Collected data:
++++++++

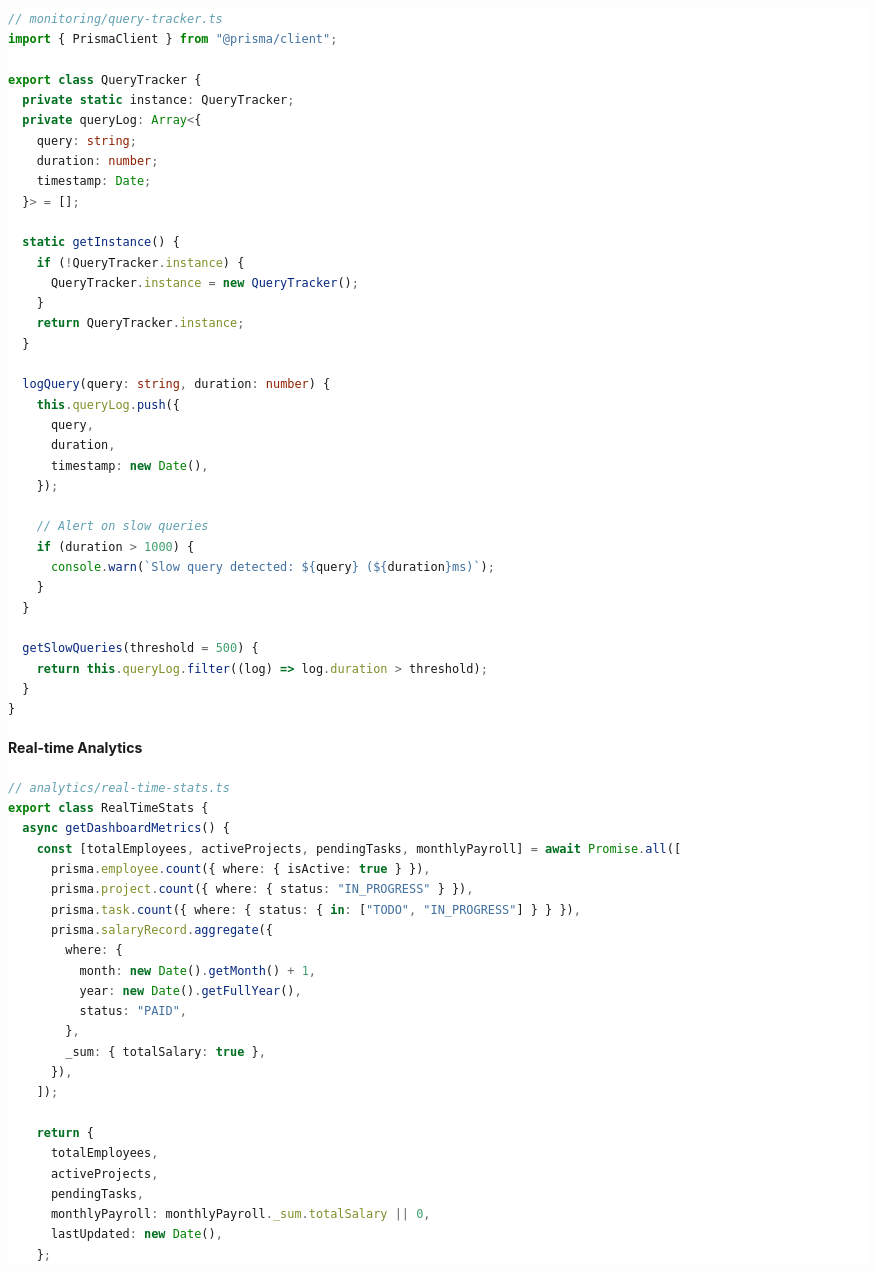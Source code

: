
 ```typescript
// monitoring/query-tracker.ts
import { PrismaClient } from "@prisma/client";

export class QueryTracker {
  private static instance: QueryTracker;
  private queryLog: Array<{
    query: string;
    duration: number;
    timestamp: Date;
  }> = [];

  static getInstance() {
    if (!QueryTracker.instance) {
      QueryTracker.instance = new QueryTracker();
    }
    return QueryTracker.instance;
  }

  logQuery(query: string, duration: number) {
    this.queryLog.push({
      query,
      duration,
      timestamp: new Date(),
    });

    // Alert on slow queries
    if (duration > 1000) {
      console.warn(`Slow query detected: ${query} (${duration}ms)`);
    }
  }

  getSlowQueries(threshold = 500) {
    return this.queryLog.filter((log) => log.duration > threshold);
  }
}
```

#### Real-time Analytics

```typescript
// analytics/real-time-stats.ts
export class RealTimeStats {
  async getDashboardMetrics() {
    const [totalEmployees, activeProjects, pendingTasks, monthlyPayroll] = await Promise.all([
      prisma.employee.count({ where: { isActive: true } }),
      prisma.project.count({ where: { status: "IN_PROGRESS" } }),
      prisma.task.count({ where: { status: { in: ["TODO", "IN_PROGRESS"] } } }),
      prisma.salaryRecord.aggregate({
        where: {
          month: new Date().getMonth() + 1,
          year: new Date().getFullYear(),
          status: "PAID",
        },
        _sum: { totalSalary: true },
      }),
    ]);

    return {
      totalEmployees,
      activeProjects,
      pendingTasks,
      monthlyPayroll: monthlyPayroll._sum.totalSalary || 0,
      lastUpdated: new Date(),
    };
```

++++++++

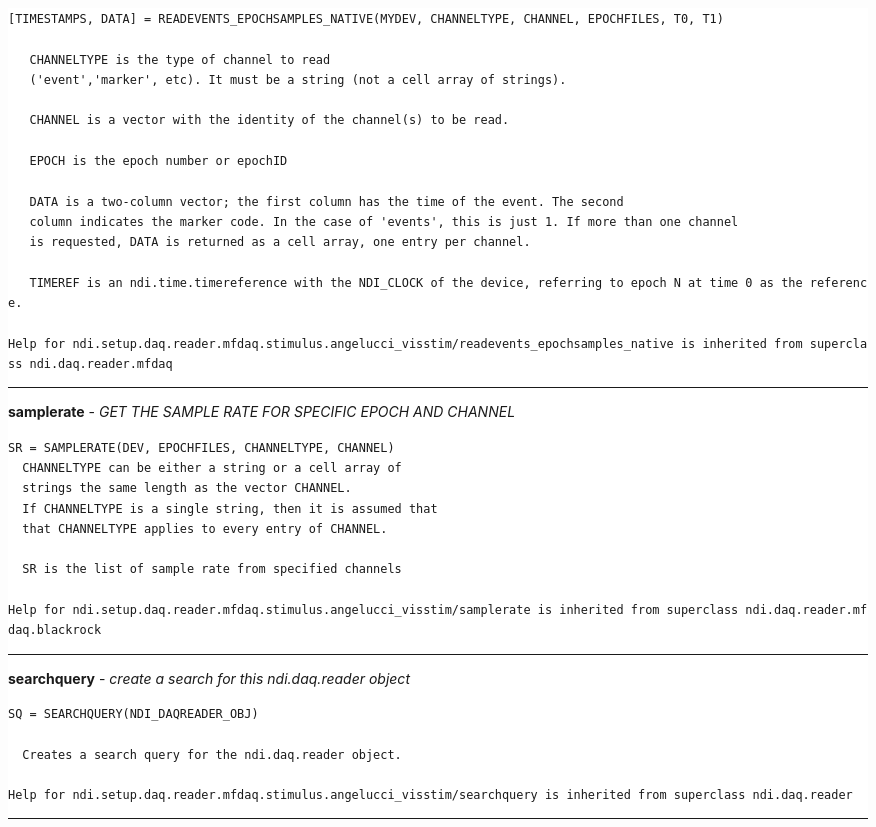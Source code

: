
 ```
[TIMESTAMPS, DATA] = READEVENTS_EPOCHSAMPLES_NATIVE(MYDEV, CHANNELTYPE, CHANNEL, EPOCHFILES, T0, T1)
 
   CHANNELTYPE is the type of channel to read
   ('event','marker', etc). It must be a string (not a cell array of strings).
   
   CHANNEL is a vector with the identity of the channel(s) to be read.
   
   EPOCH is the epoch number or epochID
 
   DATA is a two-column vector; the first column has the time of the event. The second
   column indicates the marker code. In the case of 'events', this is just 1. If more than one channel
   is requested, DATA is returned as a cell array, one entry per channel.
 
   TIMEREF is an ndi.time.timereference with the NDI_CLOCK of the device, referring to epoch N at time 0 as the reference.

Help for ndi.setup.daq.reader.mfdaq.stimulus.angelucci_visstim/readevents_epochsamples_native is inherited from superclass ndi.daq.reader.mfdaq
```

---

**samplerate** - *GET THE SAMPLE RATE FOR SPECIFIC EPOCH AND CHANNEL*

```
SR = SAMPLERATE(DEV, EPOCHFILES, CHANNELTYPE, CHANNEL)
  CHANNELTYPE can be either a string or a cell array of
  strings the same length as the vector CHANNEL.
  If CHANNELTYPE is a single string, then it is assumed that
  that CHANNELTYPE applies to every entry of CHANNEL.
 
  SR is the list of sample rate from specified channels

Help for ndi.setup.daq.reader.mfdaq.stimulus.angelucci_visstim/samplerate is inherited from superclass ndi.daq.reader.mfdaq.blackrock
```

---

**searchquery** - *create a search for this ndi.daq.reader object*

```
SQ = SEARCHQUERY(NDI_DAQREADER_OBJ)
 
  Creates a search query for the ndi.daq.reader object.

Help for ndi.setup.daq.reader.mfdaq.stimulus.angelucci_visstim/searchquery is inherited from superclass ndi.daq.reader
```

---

++++++++

Exercise: Go through the entries and return each line where the word "entry" appears.

Written answer:
   is requested, DATA is returned as a cell array, one entry per channel.
  that CHANNELTYPE applies to every entry of CHANNEL.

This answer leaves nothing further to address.